Britain and Iran
Re the seizure of the British sailors and Royal Marines by the Iranians, Lord Nelson must be spinning in his grave. It is Nelson, after all who said, among other things, “Our country will, I believe, sooner forgive an officer for attacking an enemy, than for letting it alone” and “No Captain could do wrong by laying his ship along side the enemy.” The behavior of our ally in permitting the capture of 15 sailors and Royal Marines signifies that the Royal Navy no longer subscribes to Nelson’s signal at Trafalgar: “England expects that every man will do his duty.”
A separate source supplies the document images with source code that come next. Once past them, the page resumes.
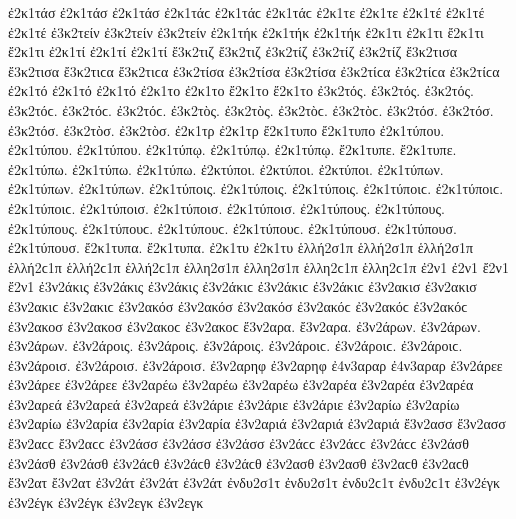 {ἐ2κ1τάσ ἐ2κ1τάσ ἐ2κ1τάσ ἐ2κ1τάϲ ἐ2κ1τάϲ ἐ2κ1τάϲ   %
ἐ2κ1τε ἐ2κ1τε 
ἐ2κ1τέ ἐ2κ1τέ ἐ2κ1τέ 
ἐ3κ2τείν ἐ3κ2τείν ἐ3κ2τείν   %
ἐ2κ1τήκ ἐ2κ1τήκ ἐ2κ1τήκ   %
ἐ2κ1τι ἐ2κ1τι 
ἔ2κ1τι ἔ2κ1τι 
ἐ2κ1τί ἐ2κ1τί ἐ2κ1τί 
ἔ3κ2τιζ ἔ3κ2τιζ   %
ἐ3κ2τίζ ἐ3κ2τίζ ἐ3κ2τίζ 
ἔ3κ2τισα ἔ3κ2τισα ἔ3κ2τιϲα ἔ3κ2τιϲα   %
ἐ3κ2τίσα ἐ3κ2τίσα ἐ3κ2τίσα ἐ3κ2τίϲα ἐ3κ2τίϲα ἐ3κ2τίϲα 
ἐ2κ1τό ἐ2κ1τό ἐ2κ1τό 
ἐ2κ1το ἐ2κ1το 
ἔ2κ1το ἔ2κ1το 
ἐ3κ2τός. ἐ3κ2τός. ἐ3κ2τός. ἐ3κ2τόϲ. ἐ3κ2τόϲ. ἐ3κ2τόϲ.   %
ἐ3κ2τὸς. ἐ3κ2τὸς. ἐ3κ2τὸϲ. ἐ3κ2τὸϲ. 
ἐ3κ2τόσ. ἐ3κ2τόσ. ἐ3κ2τόσ. 
ἐ3κ2τὸσ. ἐ3κ2τὸσ. 
ἐ2κ1τρ ἐ2κ1τρ 
ἔ2κ1τυπο ἔ2κ1τυπο   %
ἐ2κ1τύπου. ἐ2κ1τύπου. ἐ2κ1τύπου. 
ἐ2κ1τύπῳ. ἐ2κ1τύπῳ. ἐ2κ1τύπῳ. 
ἔ2κ1τυπε. ἔ2κ1τυπε. 
ἐ2κ1τύπω. ἐ2κ1τύπω. ἐ2κ1τύπω. 
ἐ2κτύποι. ἐ2κτύποι. ἐ2κτύποι. 
ἐ2κ1τύπων. ἐ2κ1τύπων. ἐ2κ1τύπων. 
ἐ2κ1τύποις. ἐ2κ1τύποις. ἐ2κ1τύποις. ἐ2κ1τύποιϲ. ἐ2κ1τύποιϲ. ἐ2κ1τύποιϲ. 
ἐ2κ1τύποισ. ἐ2κ1τύποισ. ἐ2κ1τύποισ. 
ἐ2κ1τύπους. ἐ2κ1τύπους. ἐ2κ1τύπους. ἐ2κ1τύπουϲ. ἐ2κ1τύπουϲ. ἐ2κ1τύπουϲ. 
ἐ2κ1τύπουσ. ἐ2κ1τύπουσ. ἐ2κ1τύπουσ. 
ἔ2κ1τυπα. ἔ2κ1τυπα. 
ἐ2κ1τυ ἐ2κ1τυ 
ἑλλή2σ1π ἑλλή2σ1π ἑλλή2σ1π ἑλλή2ϲ1π ἑλλή2ϲ1π ἑλλή2ϲ1π   %
ἑλλη2σ1π ἑλλη2σ1π ἑλλη2ϲ1π ἑλλη2ϲ1π 
ἐ2ν1 ἐ2ν1 
ἔ2ν1 ἔ2ν1 
ἐ3ν2άκις ἐ3ν2άκις ἐ3ν2άκις ἐ3ν2άκιϲ ἐ3ν2άκιϲ ἐ3ν2άκιϲ   %
ἐ3ν2ακισ ἐ3ν2ακισ ἐ3ν2ακιϲ ἐ3ν2ακιϲ   %
ἐ3ν2ακόσ ἐ3ν2ακόσ ἐ3ν2ακόσ ἐ3ν2ακόϲ ἐ3ν2ακόϲ ἐ3ν2ακόϲ   %
ἐ3ν2ακοσ ἐ3ν2ακοσ ἐ3ν2ακοϲ ἐ3ν2ακοϲ 
ἔ3ν2αρα. ἔ3ν2αρα.   %
ἐ3ν2άρων. ἐ3ν2άρων. ἐ3ν2άρων. 
ἐ3ν2άροις. ἐ3ν2άροις. ἐ3ν2άροις. ἐ3ν2άροιϲ. ἐ3ν2άροιϲ. ἐ3ν2άροιϲ. 
ἐ3ν2άροισ. ἐ3ν2άροισ. ἐ3ν2άροισ. 
ἐ3ν2αρηφ ἐ3ν2αρηφ   %
ἐ4ν3αραρ ἐ4ν3αραρ   %
ἐ3ν2άρεε ἐ3ν2άρεε ἐ3ν2άρεε   %
ἐ3ν2αρέω ἐ3ν2αρέω ἐ3ν2αρέω 
ἐ3ν2αρέα ἐ3ν2αρέα ἐ3ν2αρέα   %
ἐ3ν2αρεά ἐ3ν2αρεά ἐ3ν2αρεά 
ἐ3ν2άριε ἐ3ν2άριε ἐ3ν2άριε   %
ἐ3ν2αρίω ἐ3ν2αρίω ἐ3ν2αρίω 
ἐ3ν2αρία ἐ3ν2αρία ἐ3ν2αρία   %
ἐ3ν2αριά ἐ3ν2αριά ἐ3ν2αριά 
ἔ3ν2ασσ ἔ3ν2ασσ ἔ3ν2αϲϲ ἔ3ν2αϲϲ   %
ἐ3ν2άσσ ἐ3ν2άσσ ἐ3ν2άσσ ἐ3ν2άϲϲ ἐ3ν2άϲϲ ἐ3ν2άϲϲ 
ἐ3ν2άσθ ἐ3ν2άσθ ἐ3ν2άσθ ἐ3ν2άϲθ ἐ3ν2άϲθ ἐ3ν2άϲθ 
ἐ3ν2ασθ ἐ3ν2ασθ ἐ3ν2αϲθ ἐ3ν2αϲθ 
ἔ3ν2ατ ἔ3ν2ατ   %
ἐ3ν2άτ ἐ3ν2άτ ἐ3ν2άτ 
ἐνδυ2σ1τ ἐνδυ2σ1τ ἐνδυ2ϲ1τ ἐνδυ2ϲ1τ   %
ἐ3ν2έγκ ἐ3ν2έγκ ἐ3ν2έγκ   %
ἐ3ν2εγκ ἐ3ν2εγκ   %
}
In 1757, the Admiralty court-martialed and executed Adm. John Byng for failing to “do his utmost” at the battle of Minorca. Perhaps the Royal Navy might want to re-visit this policy. Voltaire understood the point even as he satirized the Byng affair. In his novel, Candide, the hero observes the execution of an officer in Portsmouth and is told “Dans ce pays-ci, il est bon de tuer de temps en temps un amiral pour encourager les autres” (“in this country, it is wise to kill an admiral from time to time to encourage the others”).
One expects more from a country that gave us such great naval victories as The Nile, Copenhagen, and Taranto. These victories represented the indomitable spirit of the British people. It was this spirit that permitted a small island to become mistress of the world. How the mighty have fallen.
Great Britain has been an invaluable ally in Iraq and elswhere, but we see here the wages of weakness. This should be a cautionary note for us. It is the sort of thing that happens to second rate powers.